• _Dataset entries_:
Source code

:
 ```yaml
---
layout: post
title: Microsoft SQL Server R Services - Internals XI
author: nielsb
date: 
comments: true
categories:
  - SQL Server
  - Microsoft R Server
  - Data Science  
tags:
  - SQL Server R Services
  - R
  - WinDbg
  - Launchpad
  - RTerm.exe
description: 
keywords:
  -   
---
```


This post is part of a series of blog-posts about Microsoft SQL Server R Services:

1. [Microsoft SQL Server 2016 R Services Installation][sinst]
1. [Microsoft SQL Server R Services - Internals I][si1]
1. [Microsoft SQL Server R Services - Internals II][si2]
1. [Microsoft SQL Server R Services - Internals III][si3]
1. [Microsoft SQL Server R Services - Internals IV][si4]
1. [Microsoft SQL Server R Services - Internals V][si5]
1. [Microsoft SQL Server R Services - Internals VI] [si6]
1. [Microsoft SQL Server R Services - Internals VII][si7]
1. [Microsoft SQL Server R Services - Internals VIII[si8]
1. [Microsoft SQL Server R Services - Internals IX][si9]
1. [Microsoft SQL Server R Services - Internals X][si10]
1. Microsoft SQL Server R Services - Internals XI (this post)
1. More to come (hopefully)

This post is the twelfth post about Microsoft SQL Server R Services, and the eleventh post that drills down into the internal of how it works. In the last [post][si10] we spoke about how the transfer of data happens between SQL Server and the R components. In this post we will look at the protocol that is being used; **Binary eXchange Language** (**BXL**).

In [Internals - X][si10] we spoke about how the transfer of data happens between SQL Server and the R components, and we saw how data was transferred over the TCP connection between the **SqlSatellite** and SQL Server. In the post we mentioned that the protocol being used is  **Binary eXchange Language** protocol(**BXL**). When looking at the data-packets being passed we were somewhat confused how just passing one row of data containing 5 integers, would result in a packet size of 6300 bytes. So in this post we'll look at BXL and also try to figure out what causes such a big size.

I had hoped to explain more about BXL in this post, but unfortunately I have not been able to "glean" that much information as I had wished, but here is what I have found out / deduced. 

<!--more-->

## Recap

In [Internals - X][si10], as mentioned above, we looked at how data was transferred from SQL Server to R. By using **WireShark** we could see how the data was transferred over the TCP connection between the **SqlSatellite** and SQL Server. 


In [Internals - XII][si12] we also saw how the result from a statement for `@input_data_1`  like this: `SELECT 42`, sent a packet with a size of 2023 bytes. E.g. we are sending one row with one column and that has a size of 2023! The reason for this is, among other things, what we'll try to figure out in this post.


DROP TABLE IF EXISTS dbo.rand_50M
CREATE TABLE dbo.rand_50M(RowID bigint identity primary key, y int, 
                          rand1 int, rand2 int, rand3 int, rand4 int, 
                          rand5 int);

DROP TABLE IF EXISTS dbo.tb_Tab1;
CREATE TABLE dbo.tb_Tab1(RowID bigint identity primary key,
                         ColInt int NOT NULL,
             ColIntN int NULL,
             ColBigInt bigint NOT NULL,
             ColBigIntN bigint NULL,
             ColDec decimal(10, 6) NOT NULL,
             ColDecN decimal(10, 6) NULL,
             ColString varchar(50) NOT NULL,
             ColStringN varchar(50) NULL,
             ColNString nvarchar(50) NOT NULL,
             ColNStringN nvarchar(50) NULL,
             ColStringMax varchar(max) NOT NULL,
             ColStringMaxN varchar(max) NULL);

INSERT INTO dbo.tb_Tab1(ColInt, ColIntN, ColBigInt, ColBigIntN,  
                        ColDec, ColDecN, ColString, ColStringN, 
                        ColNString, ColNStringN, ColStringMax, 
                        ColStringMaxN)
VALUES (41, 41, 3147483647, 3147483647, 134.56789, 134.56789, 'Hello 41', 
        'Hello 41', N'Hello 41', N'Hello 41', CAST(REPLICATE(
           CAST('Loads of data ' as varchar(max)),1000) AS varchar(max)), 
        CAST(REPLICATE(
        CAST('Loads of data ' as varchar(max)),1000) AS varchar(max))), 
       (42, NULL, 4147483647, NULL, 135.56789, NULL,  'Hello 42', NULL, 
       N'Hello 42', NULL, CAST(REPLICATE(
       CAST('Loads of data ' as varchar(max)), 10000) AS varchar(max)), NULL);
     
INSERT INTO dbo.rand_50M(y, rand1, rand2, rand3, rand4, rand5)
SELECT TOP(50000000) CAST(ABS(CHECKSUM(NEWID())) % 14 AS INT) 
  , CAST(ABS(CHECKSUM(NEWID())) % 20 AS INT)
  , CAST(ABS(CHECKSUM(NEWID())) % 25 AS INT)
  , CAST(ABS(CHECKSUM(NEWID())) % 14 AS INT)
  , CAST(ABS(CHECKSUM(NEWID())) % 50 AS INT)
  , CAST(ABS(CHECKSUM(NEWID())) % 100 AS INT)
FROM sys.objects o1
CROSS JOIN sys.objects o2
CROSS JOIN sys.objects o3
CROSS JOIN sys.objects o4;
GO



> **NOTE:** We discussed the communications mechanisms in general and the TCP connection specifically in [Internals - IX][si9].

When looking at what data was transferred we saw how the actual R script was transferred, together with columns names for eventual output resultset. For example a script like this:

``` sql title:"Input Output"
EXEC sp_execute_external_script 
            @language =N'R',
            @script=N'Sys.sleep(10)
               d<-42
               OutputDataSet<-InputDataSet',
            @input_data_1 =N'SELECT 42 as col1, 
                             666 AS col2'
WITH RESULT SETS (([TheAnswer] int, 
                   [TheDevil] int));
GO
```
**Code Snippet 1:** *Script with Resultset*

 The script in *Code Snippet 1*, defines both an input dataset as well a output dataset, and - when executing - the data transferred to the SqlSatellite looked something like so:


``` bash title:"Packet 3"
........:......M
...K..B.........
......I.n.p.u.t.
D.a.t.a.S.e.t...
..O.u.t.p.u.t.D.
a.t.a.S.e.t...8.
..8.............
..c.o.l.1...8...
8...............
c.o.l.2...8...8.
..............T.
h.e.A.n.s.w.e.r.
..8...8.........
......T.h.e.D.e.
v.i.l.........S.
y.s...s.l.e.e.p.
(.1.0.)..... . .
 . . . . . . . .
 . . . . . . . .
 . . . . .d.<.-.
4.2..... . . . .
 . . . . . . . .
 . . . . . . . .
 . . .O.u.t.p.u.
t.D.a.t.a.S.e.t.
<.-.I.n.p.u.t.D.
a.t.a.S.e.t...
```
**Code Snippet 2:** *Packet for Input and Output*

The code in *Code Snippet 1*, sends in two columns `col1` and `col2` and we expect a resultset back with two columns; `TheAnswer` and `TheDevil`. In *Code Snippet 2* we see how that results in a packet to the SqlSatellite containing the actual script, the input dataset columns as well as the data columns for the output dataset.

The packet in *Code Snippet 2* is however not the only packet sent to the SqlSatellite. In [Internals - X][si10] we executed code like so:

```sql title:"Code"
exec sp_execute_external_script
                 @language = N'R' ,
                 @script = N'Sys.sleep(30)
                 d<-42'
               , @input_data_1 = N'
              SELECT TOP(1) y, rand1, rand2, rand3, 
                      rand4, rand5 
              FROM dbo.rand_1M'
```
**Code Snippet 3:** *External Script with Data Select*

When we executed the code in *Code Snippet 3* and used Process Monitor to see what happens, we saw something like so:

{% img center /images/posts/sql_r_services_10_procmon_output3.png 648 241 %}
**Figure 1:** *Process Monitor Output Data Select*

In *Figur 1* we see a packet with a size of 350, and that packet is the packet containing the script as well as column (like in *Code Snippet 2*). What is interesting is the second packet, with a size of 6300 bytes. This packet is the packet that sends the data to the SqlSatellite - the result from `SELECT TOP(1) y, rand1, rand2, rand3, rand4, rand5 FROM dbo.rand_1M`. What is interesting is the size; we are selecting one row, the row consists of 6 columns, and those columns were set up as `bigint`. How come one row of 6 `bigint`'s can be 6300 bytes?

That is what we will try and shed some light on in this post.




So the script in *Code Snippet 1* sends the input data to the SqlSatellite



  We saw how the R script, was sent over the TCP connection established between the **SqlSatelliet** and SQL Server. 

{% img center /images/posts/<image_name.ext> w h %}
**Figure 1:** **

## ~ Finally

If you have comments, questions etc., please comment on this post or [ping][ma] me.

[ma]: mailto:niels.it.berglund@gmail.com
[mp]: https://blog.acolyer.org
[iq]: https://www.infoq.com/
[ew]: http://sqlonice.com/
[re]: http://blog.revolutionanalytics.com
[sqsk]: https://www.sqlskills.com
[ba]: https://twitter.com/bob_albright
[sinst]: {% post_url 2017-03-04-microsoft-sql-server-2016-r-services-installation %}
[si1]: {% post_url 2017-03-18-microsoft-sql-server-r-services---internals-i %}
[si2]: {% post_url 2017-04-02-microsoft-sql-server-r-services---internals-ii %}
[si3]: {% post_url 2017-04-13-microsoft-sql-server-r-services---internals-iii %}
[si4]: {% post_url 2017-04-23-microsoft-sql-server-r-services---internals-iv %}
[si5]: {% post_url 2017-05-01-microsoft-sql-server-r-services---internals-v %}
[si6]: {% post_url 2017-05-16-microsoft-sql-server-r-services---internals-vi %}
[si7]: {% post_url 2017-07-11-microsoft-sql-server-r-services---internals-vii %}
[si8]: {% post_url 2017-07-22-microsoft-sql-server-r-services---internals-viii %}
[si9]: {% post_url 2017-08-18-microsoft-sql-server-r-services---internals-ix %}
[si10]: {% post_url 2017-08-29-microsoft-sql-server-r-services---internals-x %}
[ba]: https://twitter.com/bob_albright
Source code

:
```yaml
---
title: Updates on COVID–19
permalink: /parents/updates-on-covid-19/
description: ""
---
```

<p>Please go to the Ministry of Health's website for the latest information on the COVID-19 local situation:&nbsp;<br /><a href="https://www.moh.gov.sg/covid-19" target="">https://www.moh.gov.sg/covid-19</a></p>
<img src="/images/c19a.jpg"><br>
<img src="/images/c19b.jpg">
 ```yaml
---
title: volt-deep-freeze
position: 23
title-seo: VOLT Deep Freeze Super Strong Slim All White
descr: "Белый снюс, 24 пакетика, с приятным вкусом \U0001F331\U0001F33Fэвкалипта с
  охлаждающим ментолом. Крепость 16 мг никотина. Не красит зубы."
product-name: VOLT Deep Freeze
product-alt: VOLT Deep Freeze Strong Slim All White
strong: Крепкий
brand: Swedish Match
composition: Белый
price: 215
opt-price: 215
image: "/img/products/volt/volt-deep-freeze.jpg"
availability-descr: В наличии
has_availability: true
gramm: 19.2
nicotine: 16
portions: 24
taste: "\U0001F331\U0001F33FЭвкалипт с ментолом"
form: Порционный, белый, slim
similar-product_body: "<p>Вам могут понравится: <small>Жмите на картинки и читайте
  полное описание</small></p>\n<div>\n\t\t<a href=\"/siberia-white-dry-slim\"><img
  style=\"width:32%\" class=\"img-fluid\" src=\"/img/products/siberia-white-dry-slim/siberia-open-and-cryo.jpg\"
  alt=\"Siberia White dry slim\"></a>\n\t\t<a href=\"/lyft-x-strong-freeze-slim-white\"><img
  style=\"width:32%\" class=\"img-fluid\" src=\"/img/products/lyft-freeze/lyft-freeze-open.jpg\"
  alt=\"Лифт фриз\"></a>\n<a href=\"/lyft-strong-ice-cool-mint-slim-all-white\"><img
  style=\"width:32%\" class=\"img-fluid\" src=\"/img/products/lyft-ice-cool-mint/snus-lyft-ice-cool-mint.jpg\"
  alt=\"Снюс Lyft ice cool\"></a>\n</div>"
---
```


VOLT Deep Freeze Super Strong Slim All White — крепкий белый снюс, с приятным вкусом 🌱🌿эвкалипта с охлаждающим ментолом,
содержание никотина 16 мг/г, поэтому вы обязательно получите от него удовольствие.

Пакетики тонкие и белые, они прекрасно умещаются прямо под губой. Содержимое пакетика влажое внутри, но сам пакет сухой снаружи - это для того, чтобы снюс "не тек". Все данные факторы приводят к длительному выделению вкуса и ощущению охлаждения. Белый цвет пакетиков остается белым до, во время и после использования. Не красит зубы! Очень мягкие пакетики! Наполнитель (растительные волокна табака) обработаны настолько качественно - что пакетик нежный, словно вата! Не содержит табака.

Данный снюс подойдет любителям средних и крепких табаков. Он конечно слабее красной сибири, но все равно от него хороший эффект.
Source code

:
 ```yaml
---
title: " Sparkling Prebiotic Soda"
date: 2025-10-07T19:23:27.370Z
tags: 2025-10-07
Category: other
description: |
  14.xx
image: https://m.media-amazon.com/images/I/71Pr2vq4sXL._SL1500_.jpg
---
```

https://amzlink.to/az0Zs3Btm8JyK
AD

• _PROBLEM TO WORK ON_: Retype exactly the lines of the data above, starting at its first line and finishing with the line that has "1. [Microsoft SQL Server R Services - Internals VIII[si8]" in it.

• _ANSWER TO THIS TASK_:
Source code

:
 ```yaml
---
layout: post
title: Microsoft SQL Server R Services - Internals XI
author: nielsb
date: 
comments: true
categories:
  - SQL Server
  - Microsoft R Server
  - Data Science  
tags:
  - SQL Server R Services
  - R
  - WinDbg
  - Launchpad
  - RTerm.exe
description: 
keywords:
  -   
---
```


This post is part of a series of blog-posts about Microsoft SQL Server R Services:

1. [Microsoft SQL Server 2016 R Services Installation][sinst]
1. [Microsoft SQL Server R Services - Internals I][si1]
1. [Microsoft SQL Server R Services - Internals II][si2]
1. [Microsoft SQL Server R Services - Internals III][si3]
1. [Microsoft SQL Server R Services - Internals IV][si4]
1. [Microsoft SQL Server R Services - Internals V][si5]
1. [Microsoft SQL Server R Services - Internals VI] [si6]
1. [Microsoft SQL Server R Services - Internals VII][si7]
1. [Microsoft SQL Server R Services - Internals VIII[si8]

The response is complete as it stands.